Research is required to determine the contributing factors. Although, it may be linked to genetic predisposition, particularly among Māori and Pacific peoples. In 10 percent of cases, the disease is known to be inherited.
In New Zealand, two people die from motor neuron disease each week. The risk of developing the disease is one in 300 and most will die within 15-20 months of their diagnosis.
More than 800 people are currently living with motor neuron disease in the country.
The GBD is the world’s largest systematic, scientific effort to qualify the magnitude of health loss from more than 300 major diseases, injuries and risk factors – by age, sex and population. With 3,600 collaborators in 145 countries, the study has helped transform healthcare policy. It is coordinated by the Institute for Health Metrics and Evaluation (IHME) at the University of Washington.
Professor Valery Feigin is a world-renowned neurologist and Director of the National Institute for Stroke and Applied Neurosciences at Auckland University of Technology (AUT). He also co-chairs the neurology section of the GBD, helping coordinate six expert panels with more than 400 members around the world.
“The GBD identifies trends in health loss. While it doesn’t tell us why New Zealand has the highest mortality from motor neuron disease, it helps set priorities for health research and funding around the globe,” says Professor Feigin.
“We knew that neurological disorders were prevalent, but we didn’t realise how big the problem was or just how fast it was growing. That is why we decided to host the brain summit, because the latest GBD estimates were so surprising to us.”
Today, neurology experts from around the world are gathering for the Global Burden of Disease Brain Summit in Auckland. The one-day event is a collaboration between AUT, the GBD and The Lancet Neurology. It is the first time GBD estimates on neurological disorders have been collectively analysed and discussed by this global community, including a special series of papers in The Lancet Neurology which will be released at the summit.
“Neurological disorders are the leading cause of disability and second cause of death worldwide. And, the problem will only increase, because of the ageing population and population growth,” says Professor Feigin. “Healthcare services are overstretched.

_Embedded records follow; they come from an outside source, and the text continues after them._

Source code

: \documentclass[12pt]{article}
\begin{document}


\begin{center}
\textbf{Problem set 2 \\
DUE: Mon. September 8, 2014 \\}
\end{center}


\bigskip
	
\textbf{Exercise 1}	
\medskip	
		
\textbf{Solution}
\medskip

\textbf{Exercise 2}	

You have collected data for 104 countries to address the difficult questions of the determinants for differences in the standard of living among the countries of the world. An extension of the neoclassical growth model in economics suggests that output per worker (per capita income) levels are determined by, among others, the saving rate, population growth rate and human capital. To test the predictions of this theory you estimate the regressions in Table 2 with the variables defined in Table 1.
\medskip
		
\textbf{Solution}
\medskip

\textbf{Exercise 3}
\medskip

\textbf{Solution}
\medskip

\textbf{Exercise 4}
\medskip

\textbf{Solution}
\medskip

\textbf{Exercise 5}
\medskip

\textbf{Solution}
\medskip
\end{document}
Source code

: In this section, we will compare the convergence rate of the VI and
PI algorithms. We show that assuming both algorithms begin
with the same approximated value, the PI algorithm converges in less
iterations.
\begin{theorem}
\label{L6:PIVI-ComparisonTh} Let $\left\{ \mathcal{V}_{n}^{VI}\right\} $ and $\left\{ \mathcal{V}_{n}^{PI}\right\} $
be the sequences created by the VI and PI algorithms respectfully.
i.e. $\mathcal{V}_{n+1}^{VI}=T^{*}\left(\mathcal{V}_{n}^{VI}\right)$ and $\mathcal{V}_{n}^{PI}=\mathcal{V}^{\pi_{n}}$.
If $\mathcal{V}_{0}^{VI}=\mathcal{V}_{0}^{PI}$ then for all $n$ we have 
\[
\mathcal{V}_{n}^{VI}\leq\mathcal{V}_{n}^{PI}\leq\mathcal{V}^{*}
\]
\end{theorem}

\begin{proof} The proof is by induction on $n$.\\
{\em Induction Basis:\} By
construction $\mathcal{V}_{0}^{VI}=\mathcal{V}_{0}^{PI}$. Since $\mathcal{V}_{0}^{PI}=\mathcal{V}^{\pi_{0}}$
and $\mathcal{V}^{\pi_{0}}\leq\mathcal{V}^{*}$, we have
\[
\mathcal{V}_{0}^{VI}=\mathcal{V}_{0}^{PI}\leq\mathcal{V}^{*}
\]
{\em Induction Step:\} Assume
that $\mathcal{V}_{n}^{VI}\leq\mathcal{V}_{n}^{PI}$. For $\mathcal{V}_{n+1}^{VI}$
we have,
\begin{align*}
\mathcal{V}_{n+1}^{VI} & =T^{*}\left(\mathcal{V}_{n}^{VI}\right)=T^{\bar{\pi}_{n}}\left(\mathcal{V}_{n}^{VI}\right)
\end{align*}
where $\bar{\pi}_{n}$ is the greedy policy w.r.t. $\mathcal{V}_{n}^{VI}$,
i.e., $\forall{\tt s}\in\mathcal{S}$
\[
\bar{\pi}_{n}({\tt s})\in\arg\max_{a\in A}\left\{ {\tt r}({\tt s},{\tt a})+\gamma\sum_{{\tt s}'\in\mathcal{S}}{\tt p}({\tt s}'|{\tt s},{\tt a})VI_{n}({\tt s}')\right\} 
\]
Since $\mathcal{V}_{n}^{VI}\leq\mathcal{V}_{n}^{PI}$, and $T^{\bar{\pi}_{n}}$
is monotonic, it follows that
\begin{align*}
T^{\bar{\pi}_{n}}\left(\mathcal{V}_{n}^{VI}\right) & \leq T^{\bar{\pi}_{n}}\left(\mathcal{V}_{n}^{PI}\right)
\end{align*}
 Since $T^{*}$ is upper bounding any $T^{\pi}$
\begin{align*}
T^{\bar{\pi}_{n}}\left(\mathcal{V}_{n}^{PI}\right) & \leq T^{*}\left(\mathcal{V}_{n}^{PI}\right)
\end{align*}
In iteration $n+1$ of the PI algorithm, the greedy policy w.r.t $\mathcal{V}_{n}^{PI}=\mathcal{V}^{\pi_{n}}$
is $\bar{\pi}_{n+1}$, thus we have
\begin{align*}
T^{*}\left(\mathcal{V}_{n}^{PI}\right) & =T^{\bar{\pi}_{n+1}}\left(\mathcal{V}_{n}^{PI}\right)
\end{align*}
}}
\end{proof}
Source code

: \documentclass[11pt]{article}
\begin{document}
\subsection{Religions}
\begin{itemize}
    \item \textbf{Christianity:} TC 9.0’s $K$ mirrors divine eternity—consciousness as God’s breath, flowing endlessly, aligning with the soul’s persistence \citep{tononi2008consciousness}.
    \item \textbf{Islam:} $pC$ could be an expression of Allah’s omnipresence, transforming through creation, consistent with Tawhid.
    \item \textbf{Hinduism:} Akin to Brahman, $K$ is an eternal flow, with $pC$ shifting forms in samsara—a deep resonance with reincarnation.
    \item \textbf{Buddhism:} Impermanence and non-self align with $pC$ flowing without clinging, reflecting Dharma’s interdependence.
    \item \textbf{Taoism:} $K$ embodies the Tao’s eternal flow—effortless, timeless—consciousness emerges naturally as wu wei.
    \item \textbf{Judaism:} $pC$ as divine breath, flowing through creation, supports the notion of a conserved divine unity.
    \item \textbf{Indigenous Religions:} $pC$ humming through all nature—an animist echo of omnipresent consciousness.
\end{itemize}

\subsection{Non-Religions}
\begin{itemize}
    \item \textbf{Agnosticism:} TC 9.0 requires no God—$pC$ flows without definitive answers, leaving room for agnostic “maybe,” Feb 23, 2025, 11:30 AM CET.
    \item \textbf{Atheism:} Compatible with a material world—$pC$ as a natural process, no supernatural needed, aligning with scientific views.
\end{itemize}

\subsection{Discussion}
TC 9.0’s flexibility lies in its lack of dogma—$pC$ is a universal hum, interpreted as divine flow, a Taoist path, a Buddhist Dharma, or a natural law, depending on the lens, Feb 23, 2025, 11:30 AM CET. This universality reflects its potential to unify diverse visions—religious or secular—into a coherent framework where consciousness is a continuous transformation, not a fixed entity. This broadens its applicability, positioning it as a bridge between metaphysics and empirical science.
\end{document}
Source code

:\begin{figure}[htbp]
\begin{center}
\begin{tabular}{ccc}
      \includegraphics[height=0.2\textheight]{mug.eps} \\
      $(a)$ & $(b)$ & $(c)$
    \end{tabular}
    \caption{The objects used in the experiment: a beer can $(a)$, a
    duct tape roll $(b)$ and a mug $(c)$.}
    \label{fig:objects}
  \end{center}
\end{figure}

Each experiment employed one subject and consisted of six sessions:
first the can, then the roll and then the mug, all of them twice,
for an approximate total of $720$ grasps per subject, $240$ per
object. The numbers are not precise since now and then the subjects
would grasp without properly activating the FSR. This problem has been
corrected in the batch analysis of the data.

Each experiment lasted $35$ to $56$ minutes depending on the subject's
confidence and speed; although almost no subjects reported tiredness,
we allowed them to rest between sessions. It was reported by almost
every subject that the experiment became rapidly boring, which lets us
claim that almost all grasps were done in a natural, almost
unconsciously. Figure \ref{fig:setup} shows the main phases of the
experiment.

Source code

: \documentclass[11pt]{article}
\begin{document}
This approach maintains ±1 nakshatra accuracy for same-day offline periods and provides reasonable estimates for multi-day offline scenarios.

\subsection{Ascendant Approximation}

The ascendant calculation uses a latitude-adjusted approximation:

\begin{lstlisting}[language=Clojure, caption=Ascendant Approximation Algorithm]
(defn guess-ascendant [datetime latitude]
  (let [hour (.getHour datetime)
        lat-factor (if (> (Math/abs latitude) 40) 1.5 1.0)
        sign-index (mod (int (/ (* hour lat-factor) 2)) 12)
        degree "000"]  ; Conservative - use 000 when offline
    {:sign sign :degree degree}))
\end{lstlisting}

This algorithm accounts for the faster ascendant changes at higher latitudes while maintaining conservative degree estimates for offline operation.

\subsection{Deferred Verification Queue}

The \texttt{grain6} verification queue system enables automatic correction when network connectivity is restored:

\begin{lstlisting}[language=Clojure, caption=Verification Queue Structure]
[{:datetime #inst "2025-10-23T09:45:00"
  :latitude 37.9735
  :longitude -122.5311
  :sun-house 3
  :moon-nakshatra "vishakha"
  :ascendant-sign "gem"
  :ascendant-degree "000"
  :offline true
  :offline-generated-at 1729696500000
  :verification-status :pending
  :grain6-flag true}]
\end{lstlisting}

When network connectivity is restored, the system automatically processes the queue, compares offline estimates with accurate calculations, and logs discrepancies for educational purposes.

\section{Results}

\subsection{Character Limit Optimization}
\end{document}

In New Zealand, the waiting time for a neurology consultation could be more than a year. We currently have 36 full-time equivalent neurologists, but according to our estimates we need 86 full-time equivalent neurologists.”
“Without global cooperation in the research, treatment and prevention of neurological disorders, we will not see any significant improvement. And, without urgent action, the whole healthcare system could be under threat,” says Professor Feigin.